During the meeting (and afterwards, which you can find by going back to the meeting in your calendar), you can view and of course edit the notes, actions and also see any “related” content and “insights” that Facilitator has sufaced that it “thinks” might be relevant to the meeting dsicussion you have been in. These notes are captured in a Loop Space which is stored on the meeting organisers OneDrive and shared (automatically) with all meeting participants.

Post Meeting Notes, Actions and Insights.

Facilitator Agent Use Cases

I use this in most meetings but there are loads of use cases I see and hear about.

  • Daily stand-ups or project huddles to log progress and blockers
  • Customer calls and scoping meetings capturing commitments and next steps to eliminate follow-up churn
  • Project update or planning calls.

Facilitator Agent – What is Coming (Roadmap)

This is in preview and will be fully rolled out (GA) by September, and there are a few thinsg still nt he works which I expect will be out soon enough.

  • Editable Canvas for Chat Notes: AI notes in chats will move to an editable canvas backed by SharePoint Embedded.
  • Teams Rooms Integration: Facilitator will also (now in Preview) support ad-hoc and scheduled meetings in Teams Rooms, with QR code invites and speaker attribution.
  • Improved Compliance: Sensitivity label inheritance and enhanced governance via Microsoft Purview will be supported.

Q & A

Q: Is the Facilitator Agent just a rebrand of the previous AI notes feature?
A: It builds on that toggle but expands into a full-blown agent. Beyond post-meeting summaries, Facilitator prompts agendas, generates live recaps, drives collaboration via Loop, and integrates with Teams Rooms by QR code.

Q: How does it differ from using Copilot in a Teams meeting?
A: Copilot in a meeting is a private assistant—only you see its responses. Facilitator operates in the group context: prompts, highlights, and action items appear for everyone to view and edit in real time.

Q: What’s the added value over just recording and transcribing?
A: Recording and transcription are passive: you consume them after the fact. Facilitator is proactive—drafting agendas, nudging for goals, surfacing decisions, and giving every attendee an editable canvas mid-meeting.

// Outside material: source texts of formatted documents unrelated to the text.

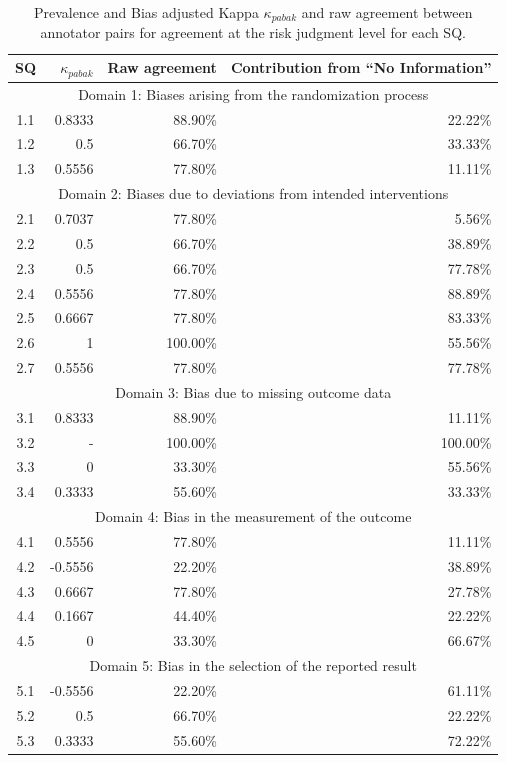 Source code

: \documentclass[sn-mathphys,Numbered]{sn-jnl}%
\theoremstyle{thmstyleone}%
\theoremstyle{thmstyletwo}%
\theoremstyle{thmstylethree}%
\begin{document}
%
%
%
\begin{table}[]
    \caption{Prevalence and Bias adjusted Kappa $\kappa_{pabak}$ and raw agreement between annotator pairs for agreement at the risk judgment level for each SQ.}
    \label{tab:IAA_response}
    \begin{tabular}{crrr}
    \toprule[1.0pt]
        SQ & $\kappa_{pabak}$ & Raw agreement & Contribution from ``No Information'' \\
    \midrule[1.0pt]
        \multicolumn{4}{c}{Domain 1: Biases arising from the randomization process} \\
        \hline
        1.1 & 0.8333 & 88.90\% & 22.22\% \\
        1.2 & 0.5 & 66.70\% & 33.33\% \\
        1.3 & 0.5556 & 77.80\% & 11.11\% \\
        \hline 
        \multicolumn{4}{c}{Domain 2: Biases due to deviations from intended interventions} \\
        \hline
        2.1 & 0.7037 & 77.80\% & 5.56\% \\
        2.2 & 0.5 & 66.70\% & 38.89\% \\
        2.3 & 0.5 & 66.70\% & 77.78\% \\
        2.4 & 0.5556 & 77.80\% & 88.89\% \\
        2.5 & 0.6667 & 77.80\% & 83.33\% \\
        2.6 & 1 & 100.00\% & 55.56\% \\
        2.7 & 0.5556 & 77.80\% & 77.78\% \\
        \hline
        \multicolumn{4}{c}{Domain 3: Bias due to missing outcome data} \\
        \hline
        3.1 & 0.8333 & 88.90\% & 11.11\% \\
        3.2 & - & 100.00\% & 100.00\% \\
        3.3 & 0 & 33.30\% & 55.56\% \\
        3.4 & 0.3333 & 55.60\% & 33.33\% \\
        \hline
        \multicolumn{4}{c}{Domain 4: Bias in the measurement of the outcome} \\
        \hline
        4.1 & 0.5556 & 77.80\% & 11.11\% \\
        4.2 & -0.5556 & 22.20\% & 38.89\% \\
        4.3 & 0.6667 & 77.80\% & 27.78\% \\
        4.4 & 0.1667 & 44.40\% & 22.22\% \\
        4.5 & 0 & 33.30\% & 66.67\% \\
        \hline
        \multicolumn{4}{c}{Domain 5: Bias in the selection of the reported result} \\
        \hline
        5.1 & -0.5556 & 22.20\% & 61.11\% \\
        5.2 & 0.5 & 66.70\% & 22.22\% \\
        5.3 & 0.3333 & 55.60\% & 72.22\% \\
    \bottomrule[1.0pt]
    \end{tabular}
\end{table}
\end{document}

Q: Where does Intelligent Recap fit in?
A: Intelligent Recap synthesizes speech and on-screen visuals after the meeting ends. Facilitator closes the loop instantly – keeping the conversation structured, accountable, and collaborative from start to finish.

Q: What are the alternatives to Facilitator Agent?

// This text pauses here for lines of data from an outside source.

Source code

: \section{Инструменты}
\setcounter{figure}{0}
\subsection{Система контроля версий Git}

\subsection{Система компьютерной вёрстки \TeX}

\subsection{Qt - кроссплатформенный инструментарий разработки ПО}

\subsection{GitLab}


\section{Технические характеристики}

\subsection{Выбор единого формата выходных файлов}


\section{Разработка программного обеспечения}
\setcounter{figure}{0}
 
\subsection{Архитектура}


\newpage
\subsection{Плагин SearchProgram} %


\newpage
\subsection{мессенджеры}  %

1. Native recording + transcription then manual or Copilot/ChatGPT note generation
2. Intelligent Recap for post-meeting slide and data context
3. Private Copilot chats for ad-hoc AI queries
4. Manual note-taking or shared OneNote pages
5. Third-party assistants like Otter.ai or Fireflies.ai

Q: Do I need a Copilot license to use the Facilitator Agent?
A: Any user who initiates or edits AI-generated notes in meetings or chats must have a Microsoft 365 Copilot license. Unlicensed participants can view meeting AI notes but cannot start or edit them.

Q: What about in-person meetings?
A: Coming soon – a new feature in the Teams mobile app will let you start a dedicated in-person meeting with Facilitator right from your phone. This will then kick off a recorded, transcribed session – again with real-time agendas, notes, and follow-up tasks. When you end the meeting, notes save automatically and a “in the past” calendar event is created—everything is surfaced in Recap. – This will requires a Copilot license and is due to be in preview Auguist/Sept – I’ve seen it but don’t have it yet myself!